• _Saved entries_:
- - - -

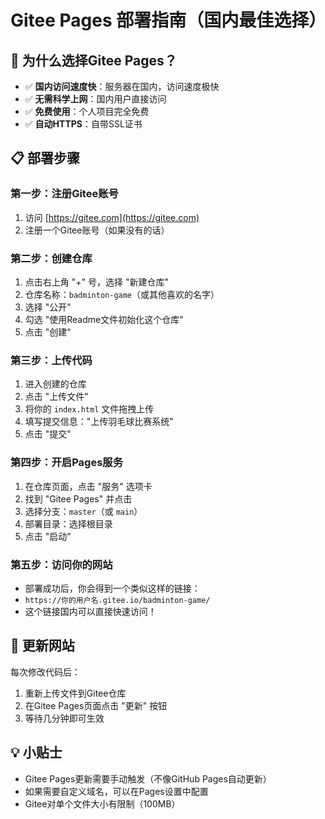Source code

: # Gitee Pages 部署指南（国内最佳选择）

## 🎯 为什么选择Gitee Pages？
- ✅ **国内访问速度快**：服务器在国内，访问速度极快
- ✅ **无需科学上网**：国内用户直接访问
- ✅ **免费使用**：个人项目完全免费
- ✅ **自动HTTPS**：自带SSL证书

## 📋 部署步骤

### 第一步：注册Gitee账号
1. 访问 [https://gitee.com](https://gitee.com)
2. 注册一个Gitee账号（如果没有的话）

### 第二步：创建仓库
1. 点击右上角 "+" 号，选择 "新建仓库"
2. 仓库名称：`badminton-game`（或其他喜欢的名字）
3. 选择 "公开"
4. 勾选 "使用Readme文件初始化这个仓库"
5. 点击 "创建"

### 第三步：上传代码
1. 进入创建的仓库
2. 点击 "上传文件"
3. 将你的 `index.html` 文件拖拽上传
4. 填写提交信息："上传羽毛球比赛系统"
5. 点击 "提交"

### 第四步：开启Pages服务
1. 在仓库页面，点击 "服务" 选项卡
2. 找到 "Gitee Pages" 并点击
3. 选择分支：`master`（或 `main`）
4. 部署目录：选择根目录
5. 点击 "启动"

### 第五步：访问你的网站
- 部署成功后，你会得到一个类似这样的链接：
- `https://你的用户名.gitee.io/badminton-game/`
- 这个链接国内可以直接快速访问！

## 🔄 更新网站
每次修改代码后：
1. 重新上传文件到Gitee仓库
2. 在Gitee Pages页面点击 "更新" 按钮
3. 等待几分钟即可生效

## 💡 小贴士
- Gitee Pages更新需要手动触发（不像GitHub Pages自动更新）
- 如果需要自定义域名，可以在Pages设置中配置
- Gitee对单个文件大小有限制（100MB）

- - - -

The records above are to be repeated exactly, with every picture removed from the copy.

Source code

: # Gitee Pages 部署指南（国内最佳选择）

## 🎯 为什么选择Gitee Pages？
- ✅ **国内访问速度快**：服务器在国内，访问速度极快
- ✅ **无需科学上网**：国内用户直接访问
- ✅ **免费使用**：个人项目完全免费
- ✅ **自动HTTPS**：自带SSL证书

## 📋 部署步骤

### 第一步：注册Gitee账号
1. 访问 [https://gitee.com](https://gitee.com)
2. 注册一个Gitee账号（如果没有的话）

### 第二步：创建仓库
1. 点击右上角 "+" 号，选择 "新建仓库"
2. 仓库名称：`badminton-game`（或其他喜欢的名字）
3. 选择 "公开"
4. 勾选 "使用Readme文件初始化这个仓库"
5. 点击 "创建"

### 第三步：上传代码
1. 进入创建的仓库
2. 点击 "上传文件"
3. 将你的 `index.html` 文件拖拽上传
4. 填写提交信息："上传羽毛球比赛系统"
5. 点击 "提交"

### 第四步：开启Pages服务
1. 在仓库页面，点击 "服务" 选项卡
2. 找到 "Gitee Pages" 并点击
3. 选择分支：`master`（或 `main`）
4. 部署目录：选择根目录
5. 点击 "启动"

### 第五步：访问你的网站
- 部署成功后，你会得到一个类似这样的链接：
- `https://你的用户名.gitee.io/badminton-game/`
- 这个链接国内可以直接快速访问！

## 🔄 更新网站
每次修改代码后：
1. 重新上传文件到Gitee仓库
2. 在Gitee Pages页面点击 "更新" 按钮
3. 等待几分钟即可生效

## 💡 小贴士
- Gitee Pages更新需要手动触发（不像GitHub Pages自动更新）
- 如果需要自定义域名，可以在Pages设置中配置
- Gitee对单个文件大小有限制（100MB）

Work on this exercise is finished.